How-To Setup GPU resources v1.3.6 (LTS)
The March 2026 Innovation Release of EDB Postgres AI is available. For more information, see the release notes.
Prerequisite: Access to the Hybrid Manager UI with AI Factory enabled. See AI Factory in Hybrid Manager.
Use this guide to prepare GPU resources in your Kubernetes cluster (Hybrid Manager or compatible) to support Model Serving with KServe.
Goal
Prepare your cluster to run GPU-based Model Serving workloads using KServe.
Estimated time
20–40 minutes (provisioning depends on your cloud provider).
What you accomplish
- Provision GPU node groups/pools in your cluster.
- Label and taint GPU nodes correctly.
- Deploy the NVIDIA device plugin DaemonSet.
- Store your NVIDIA API key as a Kubernetes secret.
- Enable your cluster to run NIM model containers in KServe.
Prerequisites
- Access to a Kubernetes cluster with appropriate permissions.
- Administrative access to provision node groups (AWS EKS / GCP GKE / RHOS).

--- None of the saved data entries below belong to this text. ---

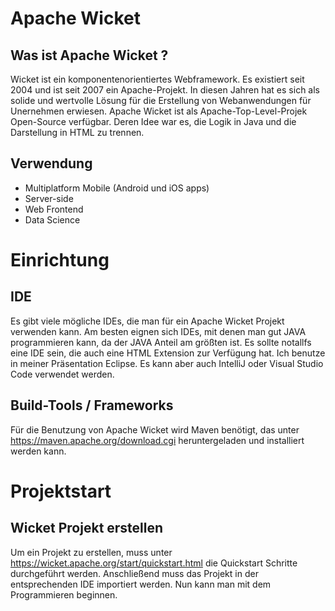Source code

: # Apache Wicket
## Was ist Apache Wicket ?
Wicket ist ein komponentenorientiertes Webframework. Es existiert seit 2004 und ist seit 2007 ein Apache-Projekt. 
In diesen Jahren hat es sich als solide und wertvolle Lösung für die Erstellung von Webanwendungen für Unernehmen 
erwiesen. Apache Wicket ist als Apache-Top-Level-Projek Open-Source verfügbar. Deren Idee war es, die Logik in Java 
und die Darstellung in HTML zu trennen.



## Verwendung
- Multiplatform Mobile (Android und iOS apps)
- Server-side 
- Web Frontend
- Data Science


# Einrichtung
## IDE 
Es gibt viele mögliche IDEs, die man für ein Apache Wicket Projekt verwenden kann. Am besten eignen sich IDEs, mit denen man gut 
JAVA programmieren kann, da der JAVA Anteil am größten ist. Es sollte notallfs eine IDE sein, die auch eine HTML Extension zur Verfügung hat.
Ich benutze in meiner Präsentation Eclipse. Es kann aber auch IntelliJ oder Visual Studio Code verwendet werden.

## Build-Tools / Frameworks
Für die Benutzung von Apache Wicket wird Maven benötigt, das unter https://maven.apache.org/download.cgi heruntergeladen und installiert werden kann.

# Projektstart
## Wicket Projekt erstellen
Um ein Projekt zu erstellen, muss unter https://wicket.apache.org/start/quickstart.html die Quickstart Schritte durchgeführt werden.
Anschließend muss das Projekt in der entsprechenden IDE importiert werden. Nun kann man mit dem Programmieren beginnen.
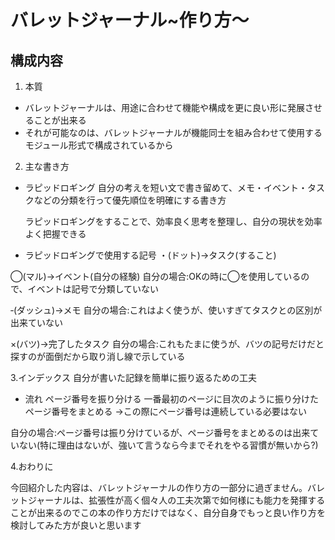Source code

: # バレットジャーナル~作り方～

## 構成内容

1. 本質
- バレットジャーナルは、用途に合わせて機能や構成を更に良い形に発展させることが出来る
- それが可能なのは、バレットジャーナルが機能同士を組み合わせて使用するモジュール形式で構成されているから

2. 主な書き方

- ラピッドロギング
    自分の考えを短い文で書き留めて、メモ・イベント・タスクなどの分類を行って優先順位を明確にする書き方
    
    ラピッドロギングをすることで、効率良く思考を整理し、自分の現状を効率よく把握できる

- ラピッドロギングで使用する記号
・(ドット)→タスク(すること)

◯(マル)→イベント(自分の経験)
自分の場合:OKの時に◯を使用しているので、イベントは記号で分類していない

‐(ダッシュ)→メモ
自分の場合:これはよく使うが、使いすぎてタスクとの区別が出来ていない

×(バツ)→完了したタスク
自分の場合:これもたまに使うが、バツの記号だけだと探すのが面倒だから取り消し線で示している


3.インデックス
自分が書いた記録を簡単に振り返るための工夫

- 流れ
ページ番号を振り分ける
一番最初のページに目次のように振り分けたページ番号をまとめる
→この際にページ番号は連続している必要はない

自分の場合:ページ番号は振り分けているが、ページ番号をまとめるのは出来ていない(特に理由はないが、強いて言うなら今までそれをやる習慣が無いから?)


4.おわりに

今回紹介した内容は、バレットジャーナルの作り方の一部分に過ぎません。バレットジャーナルは、拡張性が高く個々人の工夫次第で如何様にも能力を発揮することが出来るのでこの本の作り方だけではなく、自分自身でもっと良い作り方を検討してみた方が良いと思います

- NVIDIA API key for accessing NIM models.
- Familiarity with
kubectl.
Provision GPU nodes
Provision GPU node groups (EKS) or node pools (GKE/RHOS):
- Use instances with L40S or A100 GPUs (for example,
g6e.12xlargeon AWS ora2-highgpu-4gon GCP). - Recommended: at least one node with four GPUs for large models.
Label and taint GPU nodes
kubectl label node <gpu-node-name> nvidia.com/gpu=true kubectl taint nodes <gpu-node-name> nvidia.com/gpu=true:NoSchedule
Deploy the NVIDIA device plugin
kubectl create -f https://raw.githubusercontent.com/NVIDIA/k8s-device-plugin/v0.14.1/nvidia-device-plugin.yml kubectl get ds -n kube-system nvidia-device-plugin-daemonset
Store NVIDIA API key as Kubernetes secret
kubectl create secret generic nvidia-nim-secrets --from-literal=NGC_API_KEY=<your_NVIDIA_API_KEY>
This secret is used by ClusterServingRuntime for NIM models.